*Required action*: Keeping pictures out, repeat the lines of the listing below exactly, starting at its first line and finishing with the one that holds "# Introduction".

*Input data*:
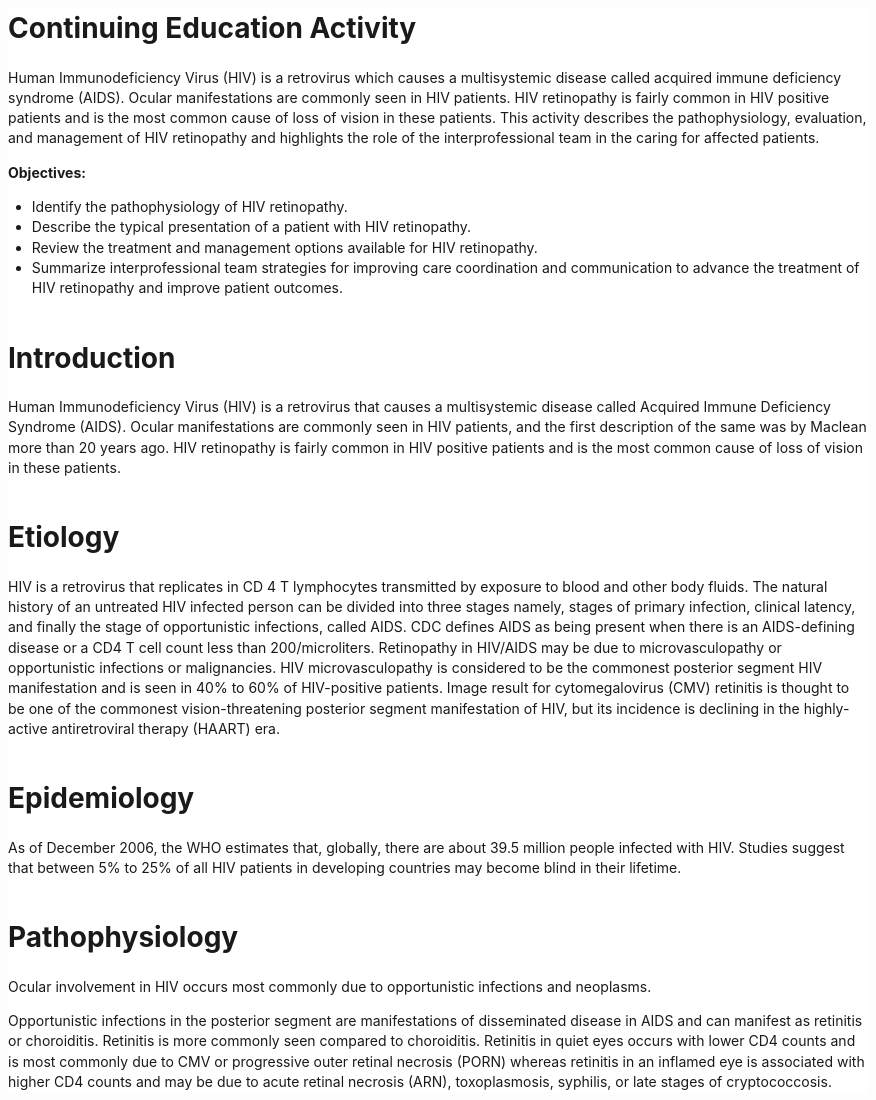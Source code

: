 # Continuing Education Activity

Human Immunodeficiency Virus (HIV) is a retrovirus which causes a multisystemic disease called acquired immune deficiency syndrome (AIDS). Ocular manifestations are commonly seen in HIV patients. HIV retinopathy is fairly common in HIV positive patients and is the most common cause of loss of vision in these patients. This activity describes the pathophysiology, evaluation, and management of HIV retinopathy and highlights the role of the interprofessional team in the caring for affected patients.

**Objectives:**
- Identify the pathophysiology of HIV retinopathy.
- Describe the typical presentation of a patient with HIV retinopathy.
- Review the treatment and management options available for HIV retinopathy.
- Summarize interprofessional team strategies for improving care coordination and communication to advance the treatment of HIV retinopathy and improve patient outcomes.

# Introduction

Human Immunodeficiency Virus (HIV) is a retrovirus that causes a multisystemic disease called Acquired Immune Deficiency Syndrome (AIDS). Ocular manifestations are commonly seen in HIV patients, and the first description of the same was by Maclean more than 20 years ago. HIV retinopathy is fairly common in HIV positive patients and is the most common cause of loss of vision in these patients.

# Etiology

HIV is a retrovirus that replicates in CD 4 T lymphocytes transmitted by exposure to blood and other body fluids. The natural history of an untreated HIV infected person can be divided into three stages namely, stages of primary infection, clinical latency, and finally the stage of opportunistic infections, called AIDS. CDC defines AIDS as being present when there is an AIDS-defining disease or a CD4 T cell count less than 200/microliters. Retinopathy in HIV/AIDS may be due to microvasculopathy or opportunistic infections or malignancies. HIV microvasculopathy is considered to be the commonest posterior segment HIV manifestation and is seen in 40% to 60% of HIV-positive patients. Image result for cytomegalovirus (CMV) retinitis is thought to be one of the commonest vision-threatening posterior segment manifestation of HIV, but its incidence is declining in the highly-active antiretroviral therapy (HAART) era.

# Epidemiology

As of December 2006, the WHO estimates that, globally, there are about 39.5 million people infected with HIV. Studies suggest that between 5% to 25% of all HIV patients in developing countries may become blind in their lifetime.

# Pathophysiology

Ocular involvement in HIV occurs most commonly due to opportunistic infections and neoplasms.

Opportunistic infections in the posterior segment are manifestations of disseminated disease in AIDS and can manifest as retinitis or choroiditis. Retinitis is more commonly seen compared to choroiditis. Retinitis in quiet eyes occurs with lower CD4 counts and is most commonly due to CMV or progressive outer retinal necrosis (PORN) whereas retinitis in an inflamed eye is associated with higher CD4 counts and may be due to acute retinal necrosis (ARN), toxoplasmosis, syphilis, or late stages of cryptococcosis.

*Problem solution*:
Source code

: # Continuing Education Activity

Human Immunodeficiency Virus (HIV) is a retrovirus which causes a multisystemic disease called acquired immune deficiency syndrome (AIDS). Ocular manifestations are commonly seen in HIV patients. HIV retinopathy is fairly common in HIV positive patients and is the most common cause of loss of vision in these patients. This activity describes the pathophysiology, evaluation, and management of HIV retinopathy and highlights the role of the interprofessional team in the caring for affected patients.

**Objectives:**
- Identify the pathophysiology of HIV retinopathy.
- Describe the typical presentation of a patient with HIV retinopathy.
- Review the treatment and management options available for HIV retinopathy.
- Summarize interprofessional team strategies for improving care coordination and communication to advance the treatment of HIV retinopathy and improve patient outcomes.

# Introduction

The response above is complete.